For Japanese producer Yosi Horikawa, inspiration comes from all around. His utterly unique music is often grounded in a collage of ‘found’ sounds, ranging from the rhythms of the forest to the humdrum noises found in the kitchen.
Starting out in his Osaka bedroom at the age of 12 using only two tape decks and whatever he could find around him, Yosi has grown into one of the most original artists around. A slew of early releases beginning in 2009 were supplemented with a deeply educational trip to Red Bull Music Academy Madrid in 2011, where he met and collaborated with the likes of Dorian Concept, Jesse Boykins III and Aenon.
Although wholly committed to his particular method of working, Yosi crucially never sacrifices melody at the expense of invention, which is why his debut album ‘Vapors’ is possibly one of the most gorgeous pieces of music we’ve heard for many a year. As a little taster, you can download ‘Stars’ from the album for free via the Soundcloud player below.
We caught up with Yosi below to get more of an insight on his musical vision, influences and his unique creative process.
Hi Yosi, where are we speaking to you from today?
I’m in my home in Chiba, Japan and I’m working with an architect and preparing for the tour in Asia and Europe in this Summer.
You’ve just released your first full length LP, the excellent Vapor last month. How long a process was it to assemble the 16 tracks on the LP?
At first, I decided to realise many of my good memories and yearning for my first album. It took a long time to make 16 tracks. So I grew a liitle older, so my favour and thought have been changed little by little. First half, I made just what I wanted to make and second half I tried to find everything missing from an album. It was a lot of fun for me, like a sonic journey.

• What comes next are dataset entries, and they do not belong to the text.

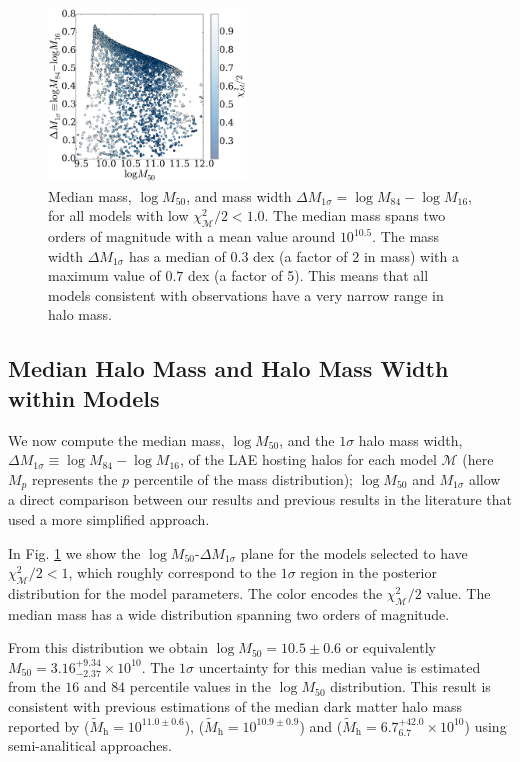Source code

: \documentclass{emulateapj}
\newcommand{\hMsun}{{\ifmmode{h^{-1}{\rm {M_{\odot}}}}\else{$h^{-1}{\rm{M_{\odot}}}$}\fi}}
\begin{document}
\begin{figure}
\includegraphics[width=0.47\textwidth]{fig4.pdf}
\caption{Median mass, $\log M_{50}$, and mass width $\Delta
  M_{1\sigma}=\log M_{84} - \log M_{16}$, for all models with low
  $\chi^2_{\mathcal{M}}/2 < 1.0$. 
  The median mass spans two orders of magnitude with a mean value
  around $10^{10.5}$\hMsun.   
  The mass width $\Delta M_{1\sigma}$ has a median of $0.3$ dex (a factor
  of $2$ in mass) with a maximum value of $0.7$ dex (a factor of
  5). This means that all models consistent with observations have a
  very narrow range in halo mass.}
\label{fig:mmed}
\end{figure}

\subsection{Median Halo Mass and Halo Mass Width within Models}

We now compute the median mass, $\log M_{50}$, and the $1\sigma$ halo mass
width, $\Delta M_{1\sigma} \equiv \log M_{84} - \log M_{16}$, of the
LAE hosting halos for each model  $\mathcal{M}$ (here $M_{p}$
represents the $p$ percentile of the mass distribution); $\log M_{50}$
and $M_{1\sigma}$ allow a direct comparison between our results and
previous results in the literature
\citep[e.g.][]{Hayashino2004,Gawiser2007,Ouchi2010,Bielby16} that used
a more simplified approach. 

In Fig. \ref{fig:mmed} we show the $\log M_{50}$-$\Delta M_{1\sigma}$
plane for the models selected to have $\chi^{2}_{\mathcal{M}}/2 < 1$,
which roughly correspond to the $1\sigma$ region in the posterior
distribution for the model parameters. The color encodes the
$\chi^{2}_{\mathcal{M}}/2$ value. The median mass has a wide distribution
spanning two orders of magnitude.

From this distribution we obtain $\log M_{50} = 10.5\pm 0.6$ or
equivalently $M_{50} = 3.16^{+9.34}_{-2.37}\times 10^{10}$\hMsun.  
The $1\sigma$ uncertainty for this median value is estimated from the
$16$ and $84$ percentile values in the $\log M_{50}$ distribution.  
This result is consistent with previous
 estimations of  the  median dark matter halo mass reported by
 \citet{Bielby16} ($\tilde{M}_{\mathrm h} = 10^{11.0\pm0.6}$),
 \citet{Gawiser07} ($\tilde{M}_{\mathrm h} = 10^{10.9\pm0.9}$) and
 \citet{Ouchi2010} ($\tilde{M}_{\mathrm h} =
 6.7^{+42.0}_{6.7}\times10^{10}$) using semi-analitical approaches.   
\end{document}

Given how unique your sound is, was it ever a challenge getting people to listen to your music, and have you ever felt pressure to tone down your experimental approach?
To be honest, I’ve been taking this kind of approach for so long I didn’t think it was a special challenge this time. When I started to make music, I didn’t have any musical instruments so I tried to find and record something nice from the sounds in my daily life, recorded with my headphones (influenced by KRS ONE‘s sleeve ‘Return of The Boom Bap’). I’ve tried many ways to make music since then, but one day, I noticed my first experience might be my unique method.
Describe for our readers, how you typically go about conceiving and executing an idea for a track?
The most important thing for my music is reality. Of course I know it depends on the people and how real the situation is, so I try to find a common feeling. I’ve tried to record and use so many kind of materials. I think I’m getting to know the sounds little by little. e.g. if I use the sound which everyone knows, the sound can remind the people of their memories.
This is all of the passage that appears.